Paul Cellucci’s death is painful not just because it marks the end of a life that was celebrated and cherished by so many, but also because it marks another end of the life of a friend with amyotrophic lateral sclerosis (ALS – also known as Lou Gehrig’s disease), the disease I likewise live (and struggle with) on a daily basis. Incurable and essentially untreatable, ALS is a seemingly hopeless condition that impacts millions of patients and their families every year.
As a nonprofit focused on fostering breakthroughs in ALS treatments, my organization had the good fortune to work with Paul Cellucci throughout the past several years, including his participation and support for our events and work. As with his political career, which was defined by fairness and non-partisanship, Paul Cellucci rallied behind both the UMass Champions Fund for ALS and other ALS organizations like ours. It wasn’t about an alliance with one group over another — it was about doing what was right for the people who stand to benefit from the hard work that ALS organizations do each day.
It was also about hope — which is not always an easy thing to keep in mind when faced with ALS. There are many reasons not to be hopeful: ALS is a rapidly terminal disease for which treatments are almost nonexistent, and as a result, it has been “orphaned” for many years. Without promising paths to a cure, many physicians may choose other disease specialties; many scientists may choose more well-known problems. Many people don’t know much about ALS, except when they hear sad news about the deaths of prominent ALS patients.
But there are also many reasons to be hopeful: In the past two years, we have seen cracks in the apparently impenetrable walls of ALS, which has defied medicine’s best efforts since the disease was first identified in 1869. A recently identified genetic cause of the disease has infused the research and development landscape with new determination; programs like our prizes for innovations in ALS research s have fostered small but significant breakthroughs in the search for a cure
For example, Harvard scientist Seward Rutkove, who was awarded the $1 Million ALS Biomarker Prize4Life in early 2011, has developed a device that is now in clinical trials to help develop treatments for several neuromuscular diseases.
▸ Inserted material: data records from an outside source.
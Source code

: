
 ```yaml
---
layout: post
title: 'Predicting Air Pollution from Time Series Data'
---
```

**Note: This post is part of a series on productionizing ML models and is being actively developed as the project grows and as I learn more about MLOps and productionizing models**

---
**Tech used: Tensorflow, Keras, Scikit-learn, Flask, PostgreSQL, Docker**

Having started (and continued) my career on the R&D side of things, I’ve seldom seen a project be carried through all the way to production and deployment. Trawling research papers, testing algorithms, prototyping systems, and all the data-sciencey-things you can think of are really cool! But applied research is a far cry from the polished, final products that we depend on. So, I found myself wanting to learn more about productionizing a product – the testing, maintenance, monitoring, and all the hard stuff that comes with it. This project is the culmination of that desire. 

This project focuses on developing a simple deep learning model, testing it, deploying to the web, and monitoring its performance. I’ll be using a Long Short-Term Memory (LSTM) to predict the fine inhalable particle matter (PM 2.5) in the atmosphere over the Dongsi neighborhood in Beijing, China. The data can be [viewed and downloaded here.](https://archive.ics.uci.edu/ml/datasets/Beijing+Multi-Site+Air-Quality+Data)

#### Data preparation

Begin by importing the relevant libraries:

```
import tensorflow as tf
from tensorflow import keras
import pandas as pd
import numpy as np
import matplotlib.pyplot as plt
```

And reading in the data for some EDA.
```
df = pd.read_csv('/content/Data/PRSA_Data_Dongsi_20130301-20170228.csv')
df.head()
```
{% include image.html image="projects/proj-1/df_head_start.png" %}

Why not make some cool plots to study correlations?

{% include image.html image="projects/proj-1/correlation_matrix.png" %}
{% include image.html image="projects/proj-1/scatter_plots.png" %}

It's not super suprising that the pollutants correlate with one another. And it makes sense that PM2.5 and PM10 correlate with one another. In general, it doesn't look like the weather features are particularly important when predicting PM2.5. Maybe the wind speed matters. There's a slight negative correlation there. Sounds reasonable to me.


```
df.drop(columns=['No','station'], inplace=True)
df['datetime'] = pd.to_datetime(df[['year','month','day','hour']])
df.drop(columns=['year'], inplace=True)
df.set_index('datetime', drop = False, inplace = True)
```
The 2012 DREAM-Phil Bowen ALS Prediction Prize4Life has led to the generation of new approaches to better understand and predict the future course of a patient’s disease, approaches which are currently being explored by industry in its efforts to design more effective ALS clinical trials.
Those in the science world know that change is often very slow, and breakthroughs are few and far between. Similarly, political change can be slow and often frustrating for those waiting to see the effects of change. Paul Cellucci worked tirelessly to foster the kind of change that he believed in, and that he believed was best for his constituents. Similarly, ALS researchers and the organizations that surround them continue the work to which we have committed, even if the light at the end of the tunnel often seems unimaginably far away.
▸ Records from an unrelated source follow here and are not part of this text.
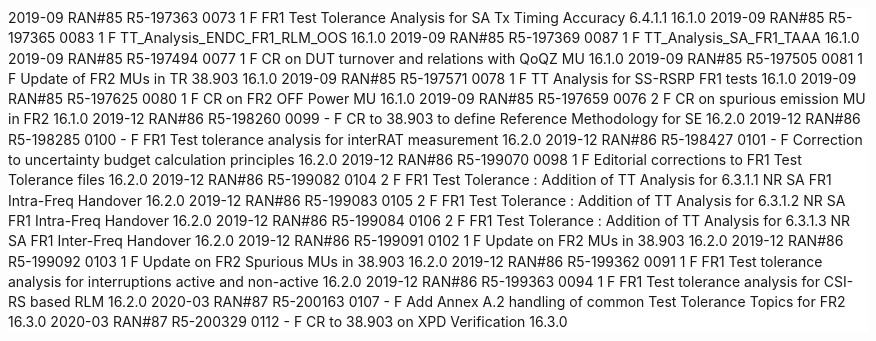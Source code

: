   2019-09              RAN\#85                R5-197363   0073     1         F         FR1 Test Tolerance Analysis for SA Tx Timing Accuracy 6.4.1.1                                                                                  16.1.0
  2019-09              RAN\#85                R5-197365   0083     1         F         TT\_Analysis\_ENDC\_FR1\_RLM\_OOS                                                                                                              16.1.0
  2019-09              RAN\#85                R5-197369   0087     1         F         TT\_Analysis\_SA\_FR1\_TAAA                                                                                                                    16.1.0
  2019-09              RAN\#85                R5-197494   0077     1         F         CR on DUT turnover and relations with QoQZ MU                                                                                                  16.1.0
  2019-09              RAN\#85                R5-197505   0081     1         F         Update of FR2 MUs in TR 38.903                                                                                                                 16.1.0
  2019-09              RAN\#85                R5-197571   0078     1         F         TT Analysis for SS-RSRP FR1 tests                                                                                                              16.1.0
  2019-09              RAN\#85                R5-197625   0080     1         F         CR on FR2 OFF Power MU                                                                                                                         16.1.0
  2019-09              RAN\#85                R5-197659   0076     2         F         CR on spurious emission MU in FR2                                                                                                              16.1.0
  2019-12              RAN\#86                R5-198260   0099     \-        F         CR to 38.903 to define Reference Methodology for SE                                                                                            16.2.0
  2019-12              RAN\#86                R5-198285   0100     \-        F         FR1 Test tolerance analysis for interRAT measurement                                                                                           16.2.0
  2019-12              RAN\#86                R5-198427   0101     \-        F         Correction to uncertainty budget calculation principles                                                                                        16.2.0
  2019-12              RAN\#86                R5-199070   0098     1         F         Editorial corrections to FR1 Test Tolerance files                                                                                              16.2.0
  2019-12              RAN\#86                R5-199082   0104     2         F         FR1 Test Tolerance : Addition of TT Analysis for 6.3.1.1 NR SA FR1 Intra-Freq Handover                                                         16.2.0
  2019-12              RAN\#86                R5-199083   0105     2         F         FR1 Test Tolerance : Addition of TT Analysis for 6.3.1.2 NR SA FR1 Intra-Freq Handover                                                         16.2.0
  2019-12              RAN\#86                R5-199084   0106     2         F         FR1 Test Tolerance : Addition of TT Analysis for 6.3.1.3 NR SA FR1 Inter-Freq Handover                                                         16.2.0
  2019-12              RAN\#86                R5-199091   0102     1         F         Update on FR2 MUs in 38.903                                                                                                                    16.2.0
  2019-12              RAN\#86                R5-199092   0103     1         F         Update on FR2 Spurious MUs in 38.903                                                                                                           16.2.0
  2019-12              RAN\#86                R5-199362   0091     1         F         FR1 Test tolerance analysis for interruptions active and non-active                                                                            16.2.0
  2019-12              RAN\#86                R5-199363   0094     1         F         FR1 Test tolerance analysis for CSI-RS based RLM                                                                                               16.2.0
  2020-03              RAN\#87                R5-200163   0107     \-        F         Add Annex A.2 handling of common Test Tolerance Topics for FR2                                                                                 16.3.0
  2020-03              RAN\#87                R5-200329   0112     \-        F         CR to 38.903 on XPD Verification                                                                                                               16.3.0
But hope is not an abstract concept to me. It is the lifeblood of my work with Prize4Life and the tie that connects all of us affected by ALS — from patients facing unimaginable choices about their care to those who held Governor Cellucci in such high esteem regardless, or perhaps because of his diagnosis. Hope is the light in our tunnel and it is growing. However small, that light shines bright as an inspiration, just as the life of Paul Cellucci continues to inspire us all.